*** Records supplied ***

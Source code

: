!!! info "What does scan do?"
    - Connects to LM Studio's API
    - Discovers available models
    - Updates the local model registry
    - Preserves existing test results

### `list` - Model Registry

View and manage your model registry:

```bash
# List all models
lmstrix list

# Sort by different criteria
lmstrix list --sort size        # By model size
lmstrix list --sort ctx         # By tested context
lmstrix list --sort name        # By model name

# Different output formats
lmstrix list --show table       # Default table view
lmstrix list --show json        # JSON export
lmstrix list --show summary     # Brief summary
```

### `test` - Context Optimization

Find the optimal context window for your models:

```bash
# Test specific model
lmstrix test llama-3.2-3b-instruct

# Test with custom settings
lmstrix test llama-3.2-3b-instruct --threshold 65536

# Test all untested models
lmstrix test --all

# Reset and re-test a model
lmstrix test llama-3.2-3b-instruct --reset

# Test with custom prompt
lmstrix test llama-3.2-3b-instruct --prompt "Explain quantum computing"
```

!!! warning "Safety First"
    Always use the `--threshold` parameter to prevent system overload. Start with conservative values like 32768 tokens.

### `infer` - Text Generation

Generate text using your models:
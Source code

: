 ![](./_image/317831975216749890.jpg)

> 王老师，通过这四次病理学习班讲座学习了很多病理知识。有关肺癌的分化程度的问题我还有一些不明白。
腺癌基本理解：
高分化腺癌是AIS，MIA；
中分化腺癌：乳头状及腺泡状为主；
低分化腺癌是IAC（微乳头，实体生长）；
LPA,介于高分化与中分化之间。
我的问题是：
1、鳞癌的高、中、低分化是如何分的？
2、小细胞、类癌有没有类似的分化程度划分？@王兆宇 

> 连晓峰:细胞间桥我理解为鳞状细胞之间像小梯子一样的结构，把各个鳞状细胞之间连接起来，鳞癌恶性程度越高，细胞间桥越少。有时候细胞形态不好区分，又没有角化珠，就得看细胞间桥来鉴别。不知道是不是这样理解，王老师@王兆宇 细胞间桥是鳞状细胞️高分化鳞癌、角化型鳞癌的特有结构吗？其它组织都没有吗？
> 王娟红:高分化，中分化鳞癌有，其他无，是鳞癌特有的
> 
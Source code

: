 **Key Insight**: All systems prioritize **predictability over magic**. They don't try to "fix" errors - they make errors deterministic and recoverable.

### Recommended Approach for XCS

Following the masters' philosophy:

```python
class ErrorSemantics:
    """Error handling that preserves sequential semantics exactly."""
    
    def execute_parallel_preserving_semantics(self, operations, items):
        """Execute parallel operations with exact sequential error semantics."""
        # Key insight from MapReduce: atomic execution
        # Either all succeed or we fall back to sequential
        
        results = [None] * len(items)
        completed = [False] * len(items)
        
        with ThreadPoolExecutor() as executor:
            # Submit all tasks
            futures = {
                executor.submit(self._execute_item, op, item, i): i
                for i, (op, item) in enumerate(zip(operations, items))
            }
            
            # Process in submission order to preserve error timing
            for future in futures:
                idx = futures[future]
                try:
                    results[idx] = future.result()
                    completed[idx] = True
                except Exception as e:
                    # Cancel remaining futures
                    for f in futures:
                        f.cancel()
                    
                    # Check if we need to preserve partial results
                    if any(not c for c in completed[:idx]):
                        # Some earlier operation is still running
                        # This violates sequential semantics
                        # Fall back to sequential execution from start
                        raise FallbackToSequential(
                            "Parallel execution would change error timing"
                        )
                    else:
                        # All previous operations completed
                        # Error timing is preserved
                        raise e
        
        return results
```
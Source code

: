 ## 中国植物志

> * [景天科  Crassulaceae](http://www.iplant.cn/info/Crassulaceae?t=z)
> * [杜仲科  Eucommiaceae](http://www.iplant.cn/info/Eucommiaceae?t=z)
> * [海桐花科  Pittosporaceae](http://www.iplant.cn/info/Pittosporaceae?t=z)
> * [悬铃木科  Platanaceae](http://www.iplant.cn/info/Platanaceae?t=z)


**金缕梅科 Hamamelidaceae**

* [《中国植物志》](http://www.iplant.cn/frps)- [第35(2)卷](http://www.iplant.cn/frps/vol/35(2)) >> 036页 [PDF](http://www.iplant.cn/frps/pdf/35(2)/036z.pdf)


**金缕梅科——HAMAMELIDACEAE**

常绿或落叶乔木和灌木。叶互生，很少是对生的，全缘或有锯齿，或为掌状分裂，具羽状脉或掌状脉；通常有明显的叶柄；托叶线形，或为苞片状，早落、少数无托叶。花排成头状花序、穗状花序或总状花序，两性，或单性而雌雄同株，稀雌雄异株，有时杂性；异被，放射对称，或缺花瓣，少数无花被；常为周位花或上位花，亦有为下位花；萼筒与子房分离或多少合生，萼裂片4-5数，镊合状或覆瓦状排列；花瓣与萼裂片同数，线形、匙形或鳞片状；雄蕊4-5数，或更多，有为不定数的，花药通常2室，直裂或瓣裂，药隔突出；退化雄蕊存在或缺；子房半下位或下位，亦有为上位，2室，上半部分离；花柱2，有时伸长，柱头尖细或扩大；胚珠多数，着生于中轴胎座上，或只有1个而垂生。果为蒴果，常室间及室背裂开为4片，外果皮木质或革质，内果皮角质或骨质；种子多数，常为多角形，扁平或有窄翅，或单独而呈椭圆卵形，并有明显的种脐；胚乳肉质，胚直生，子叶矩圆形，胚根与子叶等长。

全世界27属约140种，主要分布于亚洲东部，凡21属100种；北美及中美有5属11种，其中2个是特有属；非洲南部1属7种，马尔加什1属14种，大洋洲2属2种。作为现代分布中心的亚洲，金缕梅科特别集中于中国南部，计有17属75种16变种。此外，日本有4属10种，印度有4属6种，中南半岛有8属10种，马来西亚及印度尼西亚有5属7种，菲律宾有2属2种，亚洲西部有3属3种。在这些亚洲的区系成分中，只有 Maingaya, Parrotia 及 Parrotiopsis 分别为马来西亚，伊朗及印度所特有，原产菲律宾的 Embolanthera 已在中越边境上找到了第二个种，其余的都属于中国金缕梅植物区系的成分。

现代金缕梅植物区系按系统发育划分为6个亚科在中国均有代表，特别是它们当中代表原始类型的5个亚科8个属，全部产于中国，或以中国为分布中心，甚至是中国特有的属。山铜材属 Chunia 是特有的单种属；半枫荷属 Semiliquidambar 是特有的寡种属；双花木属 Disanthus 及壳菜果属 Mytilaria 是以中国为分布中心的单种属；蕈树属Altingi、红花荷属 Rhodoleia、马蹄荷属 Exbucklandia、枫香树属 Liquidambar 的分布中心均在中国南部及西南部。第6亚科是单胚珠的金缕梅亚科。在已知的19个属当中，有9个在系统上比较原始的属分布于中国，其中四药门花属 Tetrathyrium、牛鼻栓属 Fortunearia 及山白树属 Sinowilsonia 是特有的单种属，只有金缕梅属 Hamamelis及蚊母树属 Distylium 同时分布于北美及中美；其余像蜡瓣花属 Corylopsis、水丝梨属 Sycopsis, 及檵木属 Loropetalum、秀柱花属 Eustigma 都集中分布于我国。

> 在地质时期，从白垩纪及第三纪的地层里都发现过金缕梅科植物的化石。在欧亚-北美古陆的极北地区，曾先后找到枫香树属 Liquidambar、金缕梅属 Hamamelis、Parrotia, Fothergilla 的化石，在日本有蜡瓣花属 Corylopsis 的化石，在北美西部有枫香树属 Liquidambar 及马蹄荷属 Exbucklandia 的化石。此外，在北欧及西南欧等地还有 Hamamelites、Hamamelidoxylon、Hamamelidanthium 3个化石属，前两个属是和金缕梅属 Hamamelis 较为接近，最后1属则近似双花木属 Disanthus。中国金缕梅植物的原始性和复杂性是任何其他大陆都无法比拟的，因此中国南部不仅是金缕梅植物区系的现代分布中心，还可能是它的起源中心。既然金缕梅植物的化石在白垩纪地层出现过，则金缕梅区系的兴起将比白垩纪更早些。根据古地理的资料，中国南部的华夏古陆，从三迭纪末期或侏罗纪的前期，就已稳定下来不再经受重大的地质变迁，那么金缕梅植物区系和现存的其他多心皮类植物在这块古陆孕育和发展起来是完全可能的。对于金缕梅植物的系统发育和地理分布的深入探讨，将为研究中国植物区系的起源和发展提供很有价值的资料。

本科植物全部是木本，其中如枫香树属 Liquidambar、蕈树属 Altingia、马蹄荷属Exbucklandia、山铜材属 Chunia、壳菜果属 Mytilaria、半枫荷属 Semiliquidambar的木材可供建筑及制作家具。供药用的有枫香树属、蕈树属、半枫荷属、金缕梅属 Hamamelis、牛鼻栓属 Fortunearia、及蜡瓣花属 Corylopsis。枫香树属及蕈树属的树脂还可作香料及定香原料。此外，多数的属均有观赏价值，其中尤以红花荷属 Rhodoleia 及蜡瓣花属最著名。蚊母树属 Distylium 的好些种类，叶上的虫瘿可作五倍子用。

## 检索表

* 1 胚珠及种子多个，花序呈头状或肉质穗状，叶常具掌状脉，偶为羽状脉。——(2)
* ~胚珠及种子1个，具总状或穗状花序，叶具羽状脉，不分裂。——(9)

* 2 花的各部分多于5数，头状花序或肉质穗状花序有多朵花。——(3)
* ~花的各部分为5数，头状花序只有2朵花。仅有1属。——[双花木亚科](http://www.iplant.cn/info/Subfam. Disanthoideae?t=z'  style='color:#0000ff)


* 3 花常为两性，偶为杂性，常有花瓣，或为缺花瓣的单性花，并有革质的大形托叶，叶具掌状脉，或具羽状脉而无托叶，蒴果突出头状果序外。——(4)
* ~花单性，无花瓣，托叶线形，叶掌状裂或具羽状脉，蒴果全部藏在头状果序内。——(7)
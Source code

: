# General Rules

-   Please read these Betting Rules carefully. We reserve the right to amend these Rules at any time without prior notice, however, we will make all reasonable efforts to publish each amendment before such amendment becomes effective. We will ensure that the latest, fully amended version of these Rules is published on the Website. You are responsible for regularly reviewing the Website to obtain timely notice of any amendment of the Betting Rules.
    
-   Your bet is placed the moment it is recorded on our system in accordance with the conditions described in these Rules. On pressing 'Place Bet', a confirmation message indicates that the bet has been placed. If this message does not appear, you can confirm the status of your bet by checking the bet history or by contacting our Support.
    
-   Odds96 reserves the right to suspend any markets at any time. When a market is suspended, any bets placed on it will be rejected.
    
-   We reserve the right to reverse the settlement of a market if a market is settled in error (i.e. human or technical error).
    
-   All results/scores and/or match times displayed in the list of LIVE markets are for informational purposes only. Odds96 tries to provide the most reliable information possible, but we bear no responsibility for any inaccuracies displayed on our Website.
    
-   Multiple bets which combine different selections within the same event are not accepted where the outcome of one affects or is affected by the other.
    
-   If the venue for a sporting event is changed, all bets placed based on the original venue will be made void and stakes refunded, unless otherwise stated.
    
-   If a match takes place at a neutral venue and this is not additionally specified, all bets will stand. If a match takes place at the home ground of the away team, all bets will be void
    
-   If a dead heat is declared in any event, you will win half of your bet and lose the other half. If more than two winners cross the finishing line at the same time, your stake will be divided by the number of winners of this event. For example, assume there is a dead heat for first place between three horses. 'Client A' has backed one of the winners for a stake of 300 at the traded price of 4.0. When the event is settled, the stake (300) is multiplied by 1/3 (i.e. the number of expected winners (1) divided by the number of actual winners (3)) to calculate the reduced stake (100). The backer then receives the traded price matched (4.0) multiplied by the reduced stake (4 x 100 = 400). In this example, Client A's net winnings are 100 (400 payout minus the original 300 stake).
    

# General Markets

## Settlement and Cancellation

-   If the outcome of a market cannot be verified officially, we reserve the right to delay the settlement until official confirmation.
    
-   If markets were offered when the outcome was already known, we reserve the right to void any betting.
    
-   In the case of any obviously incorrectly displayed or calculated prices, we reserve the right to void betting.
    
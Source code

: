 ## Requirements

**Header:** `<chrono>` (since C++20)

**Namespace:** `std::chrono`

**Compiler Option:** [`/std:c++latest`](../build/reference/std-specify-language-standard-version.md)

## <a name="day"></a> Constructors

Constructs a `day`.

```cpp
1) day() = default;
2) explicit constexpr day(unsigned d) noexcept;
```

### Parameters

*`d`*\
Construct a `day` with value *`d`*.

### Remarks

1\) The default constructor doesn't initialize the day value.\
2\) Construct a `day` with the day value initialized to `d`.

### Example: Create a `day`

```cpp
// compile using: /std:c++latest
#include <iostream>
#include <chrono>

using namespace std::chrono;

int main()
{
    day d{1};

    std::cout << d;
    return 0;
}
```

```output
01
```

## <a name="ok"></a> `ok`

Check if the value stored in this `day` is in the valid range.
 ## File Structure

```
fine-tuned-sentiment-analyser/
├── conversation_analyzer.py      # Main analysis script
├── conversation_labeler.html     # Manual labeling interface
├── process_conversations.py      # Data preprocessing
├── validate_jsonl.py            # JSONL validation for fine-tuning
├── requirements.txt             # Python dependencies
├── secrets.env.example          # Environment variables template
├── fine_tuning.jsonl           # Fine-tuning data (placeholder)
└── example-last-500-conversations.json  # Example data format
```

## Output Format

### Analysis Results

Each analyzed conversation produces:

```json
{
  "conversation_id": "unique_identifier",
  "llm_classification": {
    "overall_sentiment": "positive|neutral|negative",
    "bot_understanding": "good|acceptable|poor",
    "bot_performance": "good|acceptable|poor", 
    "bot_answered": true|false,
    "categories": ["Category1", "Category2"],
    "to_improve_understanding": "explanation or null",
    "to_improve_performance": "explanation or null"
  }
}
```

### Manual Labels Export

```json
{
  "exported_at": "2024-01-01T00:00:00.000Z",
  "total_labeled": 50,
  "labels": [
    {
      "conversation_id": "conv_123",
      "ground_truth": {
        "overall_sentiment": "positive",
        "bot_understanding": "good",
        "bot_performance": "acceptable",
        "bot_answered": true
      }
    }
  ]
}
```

*** End of Records supplied ***

Problem details: Among the lines of the data above, find those with the word "neutral" and show them.

Solved problem:
-   If a match takes place at a neutral venue and this is not additionally specified, all bets will stand. If a match takes place at the home ground of the away team, all bets will be void
    "overall_sentiment": "positive|neutral|negative",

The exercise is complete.